Emergency loans are great for taking care of surprise expenses but you should not depend on them as a way of life.
If you have become dependent on them, there are ways that you can break the cycle. Here is what you need to do.
1) Get A Working Budget
Most of us haveĀ a general idea of what we spend each month but not a detailed accounting of it. An accurate budget that works is crucial so that you know how much you can spend and on what. Without it, you simply wind up overspending and then run short a few days before you get paid.
Get started by simply writing down how much you spend each month. This should include things like rent, your car payment, electricity and allotments for things like gas, groceries and entertainment. Also add in a a set amount for savings, this is very important.
Once you have your totals, compare it to how much you are bringing in after taxes. If it is enough, great, just stick to the budget. If it is not enough, there is your problem, you need to make some cuts.
Cutting a budget is easier than you think, but it might involve some sacrifice.
The easiest place to cut is on your food budget. As far as groceries go, switch to cheap bases for your meals such as rice and pasta. Also, consider meal planning which is where you plan out all of your meals for a week and then shop. It allows you to buy just what you need with no waste.
Another area to cut on the food budget is meals out. Start taking your lunch to work and limit meals at restaurants. Doing so can save you hundreds of dollars a month.
Besides food, there are dozens of other ways to save money. Cancel the cable in favor of streaming services, shop for cheaper insurance, refinance your car, etc. Just take a good hard look at that budget and get to cutting.
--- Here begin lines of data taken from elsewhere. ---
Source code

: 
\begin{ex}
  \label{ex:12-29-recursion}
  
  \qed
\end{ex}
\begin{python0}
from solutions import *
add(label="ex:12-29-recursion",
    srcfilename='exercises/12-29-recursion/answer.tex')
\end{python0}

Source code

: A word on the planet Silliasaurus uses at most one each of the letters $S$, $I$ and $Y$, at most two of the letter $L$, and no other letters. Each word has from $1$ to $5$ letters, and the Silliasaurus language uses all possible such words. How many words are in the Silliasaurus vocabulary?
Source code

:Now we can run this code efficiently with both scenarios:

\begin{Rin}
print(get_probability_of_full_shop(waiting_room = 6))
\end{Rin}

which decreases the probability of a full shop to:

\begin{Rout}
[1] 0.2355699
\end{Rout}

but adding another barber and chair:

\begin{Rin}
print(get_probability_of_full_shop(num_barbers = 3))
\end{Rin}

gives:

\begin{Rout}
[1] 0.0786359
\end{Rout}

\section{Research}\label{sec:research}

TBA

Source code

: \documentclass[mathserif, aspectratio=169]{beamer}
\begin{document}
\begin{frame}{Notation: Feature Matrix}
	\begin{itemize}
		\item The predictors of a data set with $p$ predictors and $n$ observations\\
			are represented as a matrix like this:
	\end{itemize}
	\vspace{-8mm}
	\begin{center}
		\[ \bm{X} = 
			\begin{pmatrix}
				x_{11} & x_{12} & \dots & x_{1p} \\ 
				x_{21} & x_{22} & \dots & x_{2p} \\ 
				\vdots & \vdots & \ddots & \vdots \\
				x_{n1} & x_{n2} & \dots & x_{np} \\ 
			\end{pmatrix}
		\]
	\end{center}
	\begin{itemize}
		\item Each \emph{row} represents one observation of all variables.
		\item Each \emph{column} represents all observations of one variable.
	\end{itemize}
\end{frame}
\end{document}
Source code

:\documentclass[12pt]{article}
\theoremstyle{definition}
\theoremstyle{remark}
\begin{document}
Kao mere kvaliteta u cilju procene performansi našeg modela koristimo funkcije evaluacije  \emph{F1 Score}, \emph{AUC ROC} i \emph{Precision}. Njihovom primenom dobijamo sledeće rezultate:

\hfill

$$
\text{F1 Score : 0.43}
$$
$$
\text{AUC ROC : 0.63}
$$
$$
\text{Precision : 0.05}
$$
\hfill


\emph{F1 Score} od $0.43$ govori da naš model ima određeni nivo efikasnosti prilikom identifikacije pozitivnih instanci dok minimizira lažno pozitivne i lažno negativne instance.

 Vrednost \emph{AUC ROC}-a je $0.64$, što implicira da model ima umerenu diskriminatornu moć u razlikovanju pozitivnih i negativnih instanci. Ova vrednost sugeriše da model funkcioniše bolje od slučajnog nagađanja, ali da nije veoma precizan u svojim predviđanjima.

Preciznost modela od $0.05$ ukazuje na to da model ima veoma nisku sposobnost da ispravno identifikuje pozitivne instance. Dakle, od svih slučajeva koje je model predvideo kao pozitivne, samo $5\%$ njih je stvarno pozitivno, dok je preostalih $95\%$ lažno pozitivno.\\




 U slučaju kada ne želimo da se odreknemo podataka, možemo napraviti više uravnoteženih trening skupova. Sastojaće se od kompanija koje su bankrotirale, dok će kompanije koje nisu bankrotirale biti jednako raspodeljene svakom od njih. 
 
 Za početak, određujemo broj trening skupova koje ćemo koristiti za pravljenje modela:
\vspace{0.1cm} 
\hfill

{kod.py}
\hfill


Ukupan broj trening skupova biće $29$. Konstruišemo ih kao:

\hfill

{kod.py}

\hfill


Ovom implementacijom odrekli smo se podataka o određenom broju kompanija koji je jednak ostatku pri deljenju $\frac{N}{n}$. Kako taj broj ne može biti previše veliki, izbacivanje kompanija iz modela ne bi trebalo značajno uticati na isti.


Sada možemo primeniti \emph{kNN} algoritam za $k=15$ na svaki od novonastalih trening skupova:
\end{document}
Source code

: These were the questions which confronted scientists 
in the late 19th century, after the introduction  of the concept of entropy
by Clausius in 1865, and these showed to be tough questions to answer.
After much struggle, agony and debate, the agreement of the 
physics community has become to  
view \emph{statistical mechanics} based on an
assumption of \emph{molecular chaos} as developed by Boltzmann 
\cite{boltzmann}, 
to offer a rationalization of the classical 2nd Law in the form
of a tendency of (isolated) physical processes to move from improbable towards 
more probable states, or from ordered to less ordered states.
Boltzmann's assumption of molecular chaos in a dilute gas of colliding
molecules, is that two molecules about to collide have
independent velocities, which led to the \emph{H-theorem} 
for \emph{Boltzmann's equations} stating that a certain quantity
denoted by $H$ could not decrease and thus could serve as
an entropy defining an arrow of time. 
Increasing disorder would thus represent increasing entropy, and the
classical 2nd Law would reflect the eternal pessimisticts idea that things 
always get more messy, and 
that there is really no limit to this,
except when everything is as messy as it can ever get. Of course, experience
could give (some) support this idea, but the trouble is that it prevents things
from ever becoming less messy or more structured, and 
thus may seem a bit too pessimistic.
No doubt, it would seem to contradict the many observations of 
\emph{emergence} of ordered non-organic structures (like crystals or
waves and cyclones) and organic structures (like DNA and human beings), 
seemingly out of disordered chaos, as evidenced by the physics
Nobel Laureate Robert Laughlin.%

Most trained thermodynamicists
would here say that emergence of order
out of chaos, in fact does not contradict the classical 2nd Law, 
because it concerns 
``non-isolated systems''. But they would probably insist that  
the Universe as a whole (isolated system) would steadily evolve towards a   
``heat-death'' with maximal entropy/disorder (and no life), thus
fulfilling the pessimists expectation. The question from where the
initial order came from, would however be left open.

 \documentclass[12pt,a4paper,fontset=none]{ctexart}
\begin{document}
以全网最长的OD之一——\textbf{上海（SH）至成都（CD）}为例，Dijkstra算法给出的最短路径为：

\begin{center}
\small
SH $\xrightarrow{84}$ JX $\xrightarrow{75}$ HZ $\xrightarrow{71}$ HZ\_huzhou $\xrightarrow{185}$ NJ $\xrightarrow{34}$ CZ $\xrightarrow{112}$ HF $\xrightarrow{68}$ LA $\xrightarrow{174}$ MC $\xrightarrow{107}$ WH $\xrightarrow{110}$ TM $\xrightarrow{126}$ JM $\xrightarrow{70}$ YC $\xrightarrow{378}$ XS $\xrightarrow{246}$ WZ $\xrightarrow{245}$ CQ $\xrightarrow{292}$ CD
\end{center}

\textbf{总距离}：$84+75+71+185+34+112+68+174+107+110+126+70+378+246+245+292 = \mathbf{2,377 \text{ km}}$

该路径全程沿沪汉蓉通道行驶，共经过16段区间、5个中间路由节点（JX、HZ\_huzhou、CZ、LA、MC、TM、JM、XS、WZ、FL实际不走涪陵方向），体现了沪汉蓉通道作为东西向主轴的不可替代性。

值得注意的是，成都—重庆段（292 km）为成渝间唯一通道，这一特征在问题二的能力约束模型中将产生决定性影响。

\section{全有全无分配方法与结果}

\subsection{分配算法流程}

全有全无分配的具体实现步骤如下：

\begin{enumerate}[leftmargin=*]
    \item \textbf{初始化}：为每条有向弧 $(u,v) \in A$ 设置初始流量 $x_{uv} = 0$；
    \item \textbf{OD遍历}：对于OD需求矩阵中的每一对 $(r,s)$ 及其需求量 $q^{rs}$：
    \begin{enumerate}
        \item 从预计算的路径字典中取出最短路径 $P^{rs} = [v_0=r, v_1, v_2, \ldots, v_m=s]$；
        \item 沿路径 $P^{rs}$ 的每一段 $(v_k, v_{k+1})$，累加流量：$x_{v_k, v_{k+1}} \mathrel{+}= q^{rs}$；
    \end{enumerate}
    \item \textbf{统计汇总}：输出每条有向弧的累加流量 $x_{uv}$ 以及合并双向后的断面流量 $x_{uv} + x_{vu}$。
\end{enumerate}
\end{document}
2) Get An Emergency Savings
You probably noticed above that you should have some money in your budget for savings. This is incredibly important because an emergency savings account will prevent you from needing an emergency loan entirely. When you think about all of the money in fees you have paid with these loans, you could probably have a pretty killer emergency savings already.
The ideal amount of money to save is 10 percent of your gross savings. If you take home 4000 dollars, you should be saving 400 dollars of it. This might be a lot for you to swallow at first though, so start slow.
Take 50 dollars out of each check and put it into an emergency savings. Assuming that you get paid every two weeks, that would add up to 1300 dollars over the course of a year, plus interest.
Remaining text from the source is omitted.